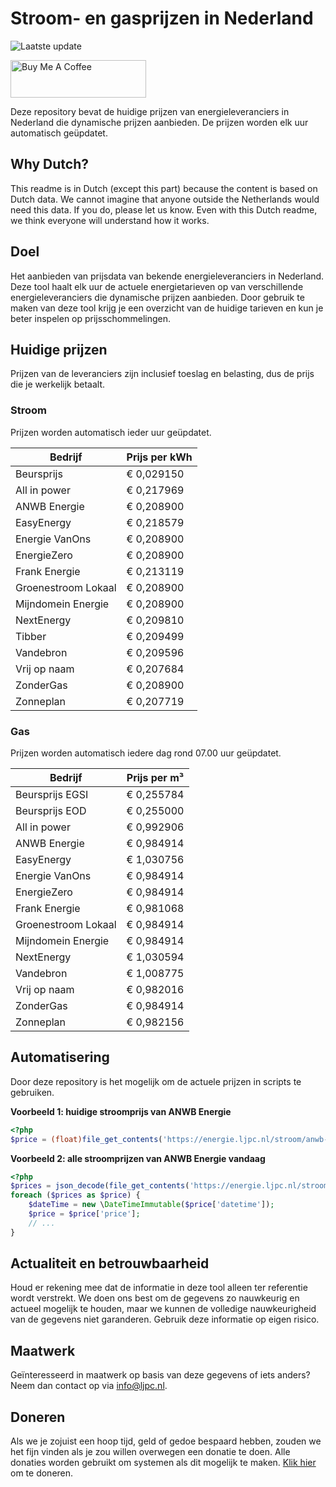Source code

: # Stroom- en gasprijzen in Nederland

![Laatste update](https://img.shields.io/badge/laatste%20update-2023--07--15%2002%3A00%20CET-brightgreen)

<a href="https://www.buymeacoffee.com/Lars-" target="_blank"><img src="https://cdn.buymeacoffee.com/buttons/v2/default-orange.png" alt="Buy Me A Coffee" height="60" style="height: 60px !important;width: 217px !important;" ></a>

Deze repository bevat de huidige prijzen van energieleveranciers in Nederland die dynamische prijzen aanbieden. De prijzen worden elk uur automatisch geüpdatet.

## Why Dutch?

This readme is in Dutch (except this part) because the content is based on Dutch data. We cannot imagine that anyone outside the Netherlands would need this data. If you do, please let us know. Even with this Dutch readme, we think
everyone will understand how it works.

## Doel

Het aanbieden van prijsdata van bekende energieleveranciers in Nederland. Deze tool haalt elk uur de actuele energietarieven op van verschillende energieleveranciers die dynamische prijzen aanbieden. Door gebruik te maken van deze tool
krijg je een overzicht van de huidige tarieven en kun je beter inspelen op prijsschommelingen.

## Huidige prijzen

Prijzen van de leveranciers zijn inclusief toeslag en belasting, dus de prijs die je werkelijk betaalt.

### Stroom

Prijzen worden automatisch ieder uur geüpdatet.

 Bedrijf | Prijs per kWh 
---------|---------------
Beursprijs | € 0,029150
All in power | € 0,217969
ANWB Energie | € 0,208900
EasyEnergy | € 0,218579
Energie VanOns | € 0,208900
EnergieZero | € 0,208900
Frank Energie | € 0,213119
Groenestroom Lokaal | € 0,208900
Mijndomein Energie | € 0,208900
NextEnergy | € 0,209810
Tibber | € 0,209499
Vandebron | € 0,209596
Vrij op naam | € 0,207684
ZonderGas | € 0,208900
Zonneplan | € 0,207719


### Gas

Prijzen worden automatisch iedere dag rond 07.00 uur geüpdatet.

 Bedrijf | Prijs per m³ 
---------|--------------
Beursprijs EGSI | € 0,255784
Beursprijs EOD | € 0,255000
All in power | € 0,992906
ANWB Energie | € 0,984914
EasyEnergy | € 1,030756
Energie VanOns | € 0,984914
EnergieZero | € 0,984914
Frank Energie | € 0,981068
Groenestroom Lokaal | € 0,984914
Mijndomein Energie | € 0,984914
NextEnergy | € 1,030594
Vandebron | € 1,008775
Vrij op naam | € 0,982016
ZonderGas | € 0,984914
Zonneplan | € 0,982156


## Automatisering

Door deze repository is het mogelijk om de actuele prijzen in scripts te gebruiken.

**Voorbeeld 1: huidige stroomprijs van ANWB Energie**

```php
<?php
$price = (float)file_get_contents('https://energie.ljpc.nl/stroom/anwb-energie-nu.txt');

```

**Voorbeeld 2: alle stroomprijzen van ANWB Energie vandaag**

```php
<?php
$prices = json_decode(file_get_contents('https://energie.ljpc.nl/stroom/all-in-power-vandaag.json'),true);
foreach ($prices as $price) {
    $dateTime = new \DateTimeImmutable($price['datetime']);
    $price = $price['price'];
    // ...
}
```

## Actualiteit en betrouwbaarheid

Houd er rekening mee dat de informatie in deze tool alleen ter referentie wordt verstrekt. We doen ons best om de gegevens zo nauwkeurig en actueel mogelijk te houden, maar we kunnen de volledige nauwkeurigheid van de gegevens niet
garanderen. Gebruik deze informatie op eigen risico.

## Maatwerk

Geïnteresseerd in maatwerk op basis van deze gegevens of iets anders? Neem dan contact op
via [info@ljpc.nl](mailto:info@ljpc.nl?subject=Energie%20prijzen).

## Doneren

Als we je zojuist een hoop tijd, geld of gedoe bespaard hebben, zouden we het fijn vinden als je zou willen overwegen een
donatie te doen. Alle donaties worden gebruikt om systemen als dit mogelijk te
maken. [Klik hier](https://www.buymeacoffee.com/Lars-) om te doneren.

## Your goal
Would you please write out, exactly and with no other lines, the stretch of the listing above from the line containing "EasyEnergy | € 1,030756" through the line containing "## Actualiteit en betrouwbaarheid"?

## Result of this task
EasyEnergy | € 1,030756
Energie VanOns | € 0,984914
EnergieZero | € 0,984914
Frank Energie | € 0,981068
Groenestroom Lokaal | € 0,984914
Mijndomein Energie | € 0,984914
NextEnergy | € 1,030594
Vandebron | € 1,008775
Vrij op naam | € 0,982016
ZonderGas | € 0,984914
Zonneplan | € 0,982156


## Automatisering

Door deze repository is het mogelijk om de actuele prijzen in scripts te gebruiken.

**Voorbeeld 1: huidige stroomprijs van ANWB Energie**

```php
<?php
$price = (float)file_get_contents('https://energie.ljpc.nl/stroom/anwb-energie-nu.txt');

```

**Voorbeeld 2: alle stroomprijzen van ANWB Energie vandaag**

```php
<?php
$prices = json_decode(file_get_contents('https://energie.ljpc.nl/stroom/all-in-power-vandaag.json'),true);
foreach ($prices as $price) {
    $dateTime = new \DateTimeImmutable($price['datetime']);
    $price = $price['price'];
    // ...
}
```

## Actualiteit en betrouwbaarheid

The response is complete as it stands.